When he'd judged her size, which he thought grimly would be somewhere between junior and preadolescent, he'd gotten her a brown T-shirt with a desert scene on it, and a broomstick skirt that picked up the pink, rose, blue and brown desert colors. He hadn't been thinking much about them matching, but they'd been paired on the same rack. He'd also gotten her a pair of pale pink panties that she'd studied with interest before discarding the saloon-girl dress and wriggling into them with little modesty, a casual intimacy that had been... stirring. Because of the disfigurement and the fact she was small breasted, he hadn't bothered with a bra, but he was rethinking that as her nipple distracted him with its tempting protrusion against the cotton. It made him want to stroke her through the soft shirt.
He'd also gotten her a pink ball cap to guard her face from the sun. Apparently feeling vulnerable without her cloak, she'd pulled the bill low on her brow and arranged her hair so it fell mostly over the non-scarred side.
"Why do you do that?"
"What?" She glanced up, a potato chip ready to be put in her mouth.
"Cover the non-scarred side. M
ost people would do just the opposite."
She shrugged, interestingly unconcerned with the question. "The scars say I can take care of myself. Survive. The beauty is a trick of creation, the luck of chance. And luck is fickle. I have no use for it. Beauty also attracts attention," she added. "Deformity tends to make people want to avoid contact with you, and then they don't notice other details."
"Is that why you didn't want me to heal your scars?"
That startled her. Even as he watched her expression shutter, he knew she was going to lie to him.
"Yes," she said. She ate the chip then, closing her eyes, a non-verbal cue to discourage conversation until she finished.
He waited, but when she was done, he put a hand on hers. "There've been males who tried to take advantage of that beauty. That's a reason to hide it as well."
She tried to withdraw her hand. "They weren't successful. Which you know, if you know that much."
"I'm glad. I'm sorry you had to..."
As she studied him, her impassive expression gave way to curiosity. "What?"

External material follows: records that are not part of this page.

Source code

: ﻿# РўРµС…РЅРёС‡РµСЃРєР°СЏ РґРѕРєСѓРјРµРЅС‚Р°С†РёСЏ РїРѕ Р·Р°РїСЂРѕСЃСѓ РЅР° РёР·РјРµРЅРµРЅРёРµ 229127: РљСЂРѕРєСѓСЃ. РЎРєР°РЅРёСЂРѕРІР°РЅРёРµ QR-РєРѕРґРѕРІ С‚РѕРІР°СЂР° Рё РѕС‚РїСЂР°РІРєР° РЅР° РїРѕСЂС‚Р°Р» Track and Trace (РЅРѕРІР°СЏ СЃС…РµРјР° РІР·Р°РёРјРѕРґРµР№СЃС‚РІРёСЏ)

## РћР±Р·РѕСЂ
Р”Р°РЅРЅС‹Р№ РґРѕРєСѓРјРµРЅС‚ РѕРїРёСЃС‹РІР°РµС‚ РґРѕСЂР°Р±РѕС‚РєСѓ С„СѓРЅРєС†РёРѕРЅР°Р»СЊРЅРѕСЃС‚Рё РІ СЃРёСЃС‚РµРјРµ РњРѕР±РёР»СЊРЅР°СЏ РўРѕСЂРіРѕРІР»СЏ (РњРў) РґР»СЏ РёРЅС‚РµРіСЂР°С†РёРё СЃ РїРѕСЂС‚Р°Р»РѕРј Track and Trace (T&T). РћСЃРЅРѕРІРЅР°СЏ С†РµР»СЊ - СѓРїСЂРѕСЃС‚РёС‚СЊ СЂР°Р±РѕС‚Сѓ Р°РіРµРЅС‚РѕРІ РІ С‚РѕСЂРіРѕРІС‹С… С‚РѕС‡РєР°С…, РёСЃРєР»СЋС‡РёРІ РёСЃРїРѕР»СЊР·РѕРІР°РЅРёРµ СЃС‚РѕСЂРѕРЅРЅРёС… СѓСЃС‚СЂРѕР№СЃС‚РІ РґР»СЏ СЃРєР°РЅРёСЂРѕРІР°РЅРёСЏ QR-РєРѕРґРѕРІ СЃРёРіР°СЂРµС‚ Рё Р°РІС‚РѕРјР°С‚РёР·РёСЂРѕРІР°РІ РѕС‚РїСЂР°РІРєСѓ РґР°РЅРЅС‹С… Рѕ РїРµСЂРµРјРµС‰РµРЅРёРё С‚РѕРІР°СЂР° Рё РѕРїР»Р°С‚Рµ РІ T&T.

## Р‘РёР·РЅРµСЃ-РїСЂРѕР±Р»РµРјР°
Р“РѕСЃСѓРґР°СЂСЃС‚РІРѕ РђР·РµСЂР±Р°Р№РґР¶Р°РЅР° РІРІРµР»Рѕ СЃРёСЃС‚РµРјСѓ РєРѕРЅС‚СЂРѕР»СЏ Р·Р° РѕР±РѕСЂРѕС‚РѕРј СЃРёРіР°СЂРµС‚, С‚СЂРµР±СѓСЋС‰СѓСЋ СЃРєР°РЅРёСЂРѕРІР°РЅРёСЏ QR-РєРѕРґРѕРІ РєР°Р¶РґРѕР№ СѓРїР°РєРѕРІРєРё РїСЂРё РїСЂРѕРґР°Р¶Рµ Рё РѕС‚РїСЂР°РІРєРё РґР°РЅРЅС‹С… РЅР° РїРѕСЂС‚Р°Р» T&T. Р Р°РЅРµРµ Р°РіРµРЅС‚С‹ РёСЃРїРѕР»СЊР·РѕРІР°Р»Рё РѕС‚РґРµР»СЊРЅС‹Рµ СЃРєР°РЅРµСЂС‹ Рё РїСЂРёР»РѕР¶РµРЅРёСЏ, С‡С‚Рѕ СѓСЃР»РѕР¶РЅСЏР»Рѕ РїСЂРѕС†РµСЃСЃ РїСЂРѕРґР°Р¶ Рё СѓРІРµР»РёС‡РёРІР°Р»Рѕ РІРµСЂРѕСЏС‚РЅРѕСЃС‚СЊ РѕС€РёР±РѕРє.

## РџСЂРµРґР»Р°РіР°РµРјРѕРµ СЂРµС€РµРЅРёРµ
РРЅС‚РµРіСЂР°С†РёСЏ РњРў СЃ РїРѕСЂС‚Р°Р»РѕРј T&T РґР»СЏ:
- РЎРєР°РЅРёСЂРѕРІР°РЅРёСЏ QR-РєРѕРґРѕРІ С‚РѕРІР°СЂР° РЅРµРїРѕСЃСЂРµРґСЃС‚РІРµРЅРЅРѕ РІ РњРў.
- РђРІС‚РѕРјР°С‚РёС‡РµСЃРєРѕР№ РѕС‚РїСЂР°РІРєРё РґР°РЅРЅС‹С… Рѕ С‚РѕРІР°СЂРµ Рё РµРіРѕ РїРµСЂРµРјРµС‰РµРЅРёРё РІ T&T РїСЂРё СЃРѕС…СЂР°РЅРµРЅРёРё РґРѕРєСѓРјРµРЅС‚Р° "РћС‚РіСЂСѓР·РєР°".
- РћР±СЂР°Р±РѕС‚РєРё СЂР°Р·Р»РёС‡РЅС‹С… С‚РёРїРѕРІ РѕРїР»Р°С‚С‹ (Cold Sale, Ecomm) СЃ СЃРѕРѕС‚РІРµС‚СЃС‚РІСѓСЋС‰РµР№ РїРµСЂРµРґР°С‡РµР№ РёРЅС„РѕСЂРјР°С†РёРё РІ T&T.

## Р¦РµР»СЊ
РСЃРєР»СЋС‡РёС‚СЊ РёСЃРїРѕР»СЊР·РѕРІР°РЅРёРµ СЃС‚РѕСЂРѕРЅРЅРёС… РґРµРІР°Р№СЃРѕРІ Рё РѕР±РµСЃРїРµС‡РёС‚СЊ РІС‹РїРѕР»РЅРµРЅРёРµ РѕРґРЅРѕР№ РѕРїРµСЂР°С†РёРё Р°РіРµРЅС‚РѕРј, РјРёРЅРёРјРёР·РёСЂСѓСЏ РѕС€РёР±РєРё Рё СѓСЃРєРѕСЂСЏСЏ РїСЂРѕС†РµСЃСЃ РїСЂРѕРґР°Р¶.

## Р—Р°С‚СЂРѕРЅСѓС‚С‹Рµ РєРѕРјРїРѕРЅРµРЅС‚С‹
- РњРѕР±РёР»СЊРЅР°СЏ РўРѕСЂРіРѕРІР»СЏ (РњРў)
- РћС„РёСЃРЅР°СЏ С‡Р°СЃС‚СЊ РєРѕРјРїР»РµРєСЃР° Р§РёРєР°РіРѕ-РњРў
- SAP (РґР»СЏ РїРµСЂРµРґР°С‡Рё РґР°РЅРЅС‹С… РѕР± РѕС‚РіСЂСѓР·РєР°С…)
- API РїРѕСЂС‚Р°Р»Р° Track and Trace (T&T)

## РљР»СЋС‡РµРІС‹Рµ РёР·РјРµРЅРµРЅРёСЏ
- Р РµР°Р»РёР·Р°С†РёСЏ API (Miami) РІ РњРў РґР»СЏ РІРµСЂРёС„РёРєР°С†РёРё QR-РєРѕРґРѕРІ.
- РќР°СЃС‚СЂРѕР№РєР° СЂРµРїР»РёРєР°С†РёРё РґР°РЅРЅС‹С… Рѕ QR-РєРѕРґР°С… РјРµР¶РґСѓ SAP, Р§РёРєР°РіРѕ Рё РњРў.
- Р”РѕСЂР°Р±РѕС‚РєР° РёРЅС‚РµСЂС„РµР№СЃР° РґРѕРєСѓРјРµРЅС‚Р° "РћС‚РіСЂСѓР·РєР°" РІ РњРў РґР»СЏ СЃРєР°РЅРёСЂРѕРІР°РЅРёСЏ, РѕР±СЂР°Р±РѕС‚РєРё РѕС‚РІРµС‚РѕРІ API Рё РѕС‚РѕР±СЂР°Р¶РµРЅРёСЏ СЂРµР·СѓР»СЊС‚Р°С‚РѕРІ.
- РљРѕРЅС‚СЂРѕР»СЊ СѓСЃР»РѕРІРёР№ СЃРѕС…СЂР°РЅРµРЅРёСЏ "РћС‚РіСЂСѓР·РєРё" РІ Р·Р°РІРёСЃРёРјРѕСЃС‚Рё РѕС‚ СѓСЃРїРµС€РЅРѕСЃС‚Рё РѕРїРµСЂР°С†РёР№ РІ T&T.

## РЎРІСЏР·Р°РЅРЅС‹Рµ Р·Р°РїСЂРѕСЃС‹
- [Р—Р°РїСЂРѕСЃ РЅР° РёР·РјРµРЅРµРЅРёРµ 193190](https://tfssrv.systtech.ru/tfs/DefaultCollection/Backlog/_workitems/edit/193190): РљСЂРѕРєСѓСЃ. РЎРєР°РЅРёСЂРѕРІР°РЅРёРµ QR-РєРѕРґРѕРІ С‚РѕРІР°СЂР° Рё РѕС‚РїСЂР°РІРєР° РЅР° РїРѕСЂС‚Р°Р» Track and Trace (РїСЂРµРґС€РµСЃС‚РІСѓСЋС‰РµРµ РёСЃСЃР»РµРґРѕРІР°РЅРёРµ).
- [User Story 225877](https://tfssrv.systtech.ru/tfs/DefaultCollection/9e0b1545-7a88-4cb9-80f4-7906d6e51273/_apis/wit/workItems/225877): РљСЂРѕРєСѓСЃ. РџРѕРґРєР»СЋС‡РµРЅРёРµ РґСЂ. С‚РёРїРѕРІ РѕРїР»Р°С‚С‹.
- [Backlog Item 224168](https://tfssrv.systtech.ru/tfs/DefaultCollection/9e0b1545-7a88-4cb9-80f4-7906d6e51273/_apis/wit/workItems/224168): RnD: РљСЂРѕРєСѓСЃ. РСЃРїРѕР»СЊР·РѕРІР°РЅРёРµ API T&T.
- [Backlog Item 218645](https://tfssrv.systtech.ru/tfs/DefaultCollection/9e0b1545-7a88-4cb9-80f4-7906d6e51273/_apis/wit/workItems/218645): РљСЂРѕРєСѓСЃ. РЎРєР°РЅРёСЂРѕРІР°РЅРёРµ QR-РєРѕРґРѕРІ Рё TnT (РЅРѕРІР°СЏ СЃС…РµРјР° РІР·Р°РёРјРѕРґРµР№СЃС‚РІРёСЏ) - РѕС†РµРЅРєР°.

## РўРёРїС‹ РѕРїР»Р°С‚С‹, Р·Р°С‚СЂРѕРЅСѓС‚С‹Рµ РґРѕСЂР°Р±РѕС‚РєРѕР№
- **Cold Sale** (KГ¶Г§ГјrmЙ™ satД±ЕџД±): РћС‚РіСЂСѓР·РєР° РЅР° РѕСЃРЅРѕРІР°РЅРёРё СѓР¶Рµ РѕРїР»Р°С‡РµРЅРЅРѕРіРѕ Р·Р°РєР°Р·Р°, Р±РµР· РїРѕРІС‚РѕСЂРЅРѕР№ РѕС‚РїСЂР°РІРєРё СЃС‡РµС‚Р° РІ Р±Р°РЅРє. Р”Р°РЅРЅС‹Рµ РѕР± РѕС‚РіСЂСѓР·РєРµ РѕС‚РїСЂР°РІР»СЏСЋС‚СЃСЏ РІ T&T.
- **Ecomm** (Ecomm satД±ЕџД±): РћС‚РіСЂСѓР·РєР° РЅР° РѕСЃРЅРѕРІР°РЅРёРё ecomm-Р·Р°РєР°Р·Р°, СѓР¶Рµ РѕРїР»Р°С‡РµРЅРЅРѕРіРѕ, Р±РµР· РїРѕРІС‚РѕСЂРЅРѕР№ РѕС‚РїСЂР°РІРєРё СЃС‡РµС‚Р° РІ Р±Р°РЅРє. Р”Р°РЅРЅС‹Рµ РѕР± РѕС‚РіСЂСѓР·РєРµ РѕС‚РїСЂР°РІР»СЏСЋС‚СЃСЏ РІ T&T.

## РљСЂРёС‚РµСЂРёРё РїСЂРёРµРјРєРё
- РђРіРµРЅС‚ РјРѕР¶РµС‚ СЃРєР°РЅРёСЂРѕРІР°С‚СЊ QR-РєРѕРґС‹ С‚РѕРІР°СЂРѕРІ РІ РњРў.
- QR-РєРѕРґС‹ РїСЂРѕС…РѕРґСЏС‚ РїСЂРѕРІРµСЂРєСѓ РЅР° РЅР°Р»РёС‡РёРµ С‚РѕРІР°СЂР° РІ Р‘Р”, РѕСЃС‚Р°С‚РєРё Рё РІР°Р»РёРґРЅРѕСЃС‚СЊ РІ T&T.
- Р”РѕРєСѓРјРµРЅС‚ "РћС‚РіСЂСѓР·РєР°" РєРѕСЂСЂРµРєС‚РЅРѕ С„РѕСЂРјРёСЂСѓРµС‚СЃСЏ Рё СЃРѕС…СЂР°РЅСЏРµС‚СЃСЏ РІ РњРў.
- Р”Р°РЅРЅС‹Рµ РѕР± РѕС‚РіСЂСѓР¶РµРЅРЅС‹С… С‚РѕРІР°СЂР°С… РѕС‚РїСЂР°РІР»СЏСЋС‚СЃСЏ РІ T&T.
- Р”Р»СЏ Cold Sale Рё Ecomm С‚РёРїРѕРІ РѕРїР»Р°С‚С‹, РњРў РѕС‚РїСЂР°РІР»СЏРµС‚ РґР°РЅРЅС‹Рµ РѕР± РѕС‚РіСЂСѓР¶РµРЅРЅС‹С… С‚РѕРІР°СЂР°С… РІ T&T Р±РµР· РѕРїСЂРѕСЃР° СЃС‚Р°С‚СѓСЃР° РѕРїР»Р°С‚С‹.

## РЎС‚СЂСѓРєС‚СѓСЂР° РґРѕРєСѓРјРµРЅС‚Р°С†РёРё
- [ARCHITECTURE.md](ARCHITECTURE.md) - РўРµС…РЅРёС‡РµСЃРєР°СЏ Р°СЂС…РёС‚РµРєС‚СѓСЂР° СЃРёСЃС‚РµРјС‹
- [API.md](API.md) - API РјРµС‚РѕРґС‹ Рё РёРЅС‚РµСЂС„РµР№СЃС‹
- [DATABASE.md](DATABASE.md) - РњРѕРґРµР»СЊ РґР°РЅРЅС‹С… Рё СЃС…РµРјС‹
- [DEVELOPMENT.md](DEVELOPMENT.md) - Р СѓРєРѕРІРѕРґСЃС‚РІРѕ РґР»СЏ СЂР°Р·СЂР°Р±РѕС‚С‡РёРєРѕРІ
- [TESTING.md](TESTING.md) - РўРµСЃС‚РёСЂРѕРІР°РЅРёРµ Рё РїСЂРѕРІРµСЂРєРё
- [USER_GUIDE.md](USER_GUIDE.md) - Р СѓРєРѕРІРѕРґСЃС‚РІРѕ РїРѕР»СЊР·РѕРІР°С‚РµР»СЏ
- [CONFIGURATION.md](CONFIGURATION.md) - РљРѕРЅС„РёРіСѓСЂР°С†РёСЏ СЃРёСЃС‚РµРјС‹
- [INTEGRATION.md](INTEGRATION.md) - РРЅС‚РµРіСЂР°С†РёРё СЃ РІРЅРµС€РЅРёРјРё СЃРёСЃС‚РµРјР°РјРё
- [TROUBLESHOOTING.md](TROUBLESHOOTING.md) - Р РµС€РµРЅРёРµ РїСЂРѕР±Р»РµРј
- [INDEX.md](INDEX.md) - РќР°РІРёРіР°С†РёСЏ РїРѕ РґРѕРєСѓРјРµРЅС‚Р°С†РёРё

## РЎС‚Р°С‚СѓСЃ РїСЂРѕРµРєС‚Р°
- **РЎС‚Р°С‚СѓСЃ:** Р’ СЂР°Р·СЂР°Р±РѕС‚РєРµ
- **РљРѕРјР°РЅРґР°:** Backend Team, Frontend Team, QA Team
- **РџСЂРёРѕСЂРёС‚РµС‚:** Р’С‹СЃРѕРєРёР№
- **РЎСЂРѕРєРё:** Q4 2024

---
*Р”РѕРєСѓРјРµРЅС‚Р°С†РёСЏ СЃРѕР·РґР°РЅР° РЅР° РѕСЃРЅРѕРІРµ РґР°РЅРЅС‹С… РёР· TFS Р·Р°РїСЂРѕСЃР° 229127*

"I'm just sorry." David gave a half shrug, unsure himself of what he'd been trying to say. "I understand a lot about the world I didn't know when I was human. About why people go through terrible things, the balance between good and evil, and how life is a journey and all that. Anna told me once she didn't regret anything she'd suffered, because every bit of it made her who she was. I look at you..." He gave her an appraising look, causing Mina's brow to furrow. But when she drew away, her body language defensive, he reached out again, only this time he waited patiently and with a pointed look until she relented, laid her hand in his again. The three-fingered one, so that his touch slid over the maimed stumps, gently handled the splint. "I look at you and see a powerful witch who's that way because she's a powerful soul. But at the same time, I want to go back and break into pieces anyone who thought he had the right to cause you a moment of fear, hurt you because he thought himself stronger and wanted something you might not be willing to give him."
The surge of fury he thought he'd managed to control since his visit to the Heavens came back then. He didn't want violence of that kind to flood out and over her. So instead, he did the next best thing. "Oh, hell. Just come here."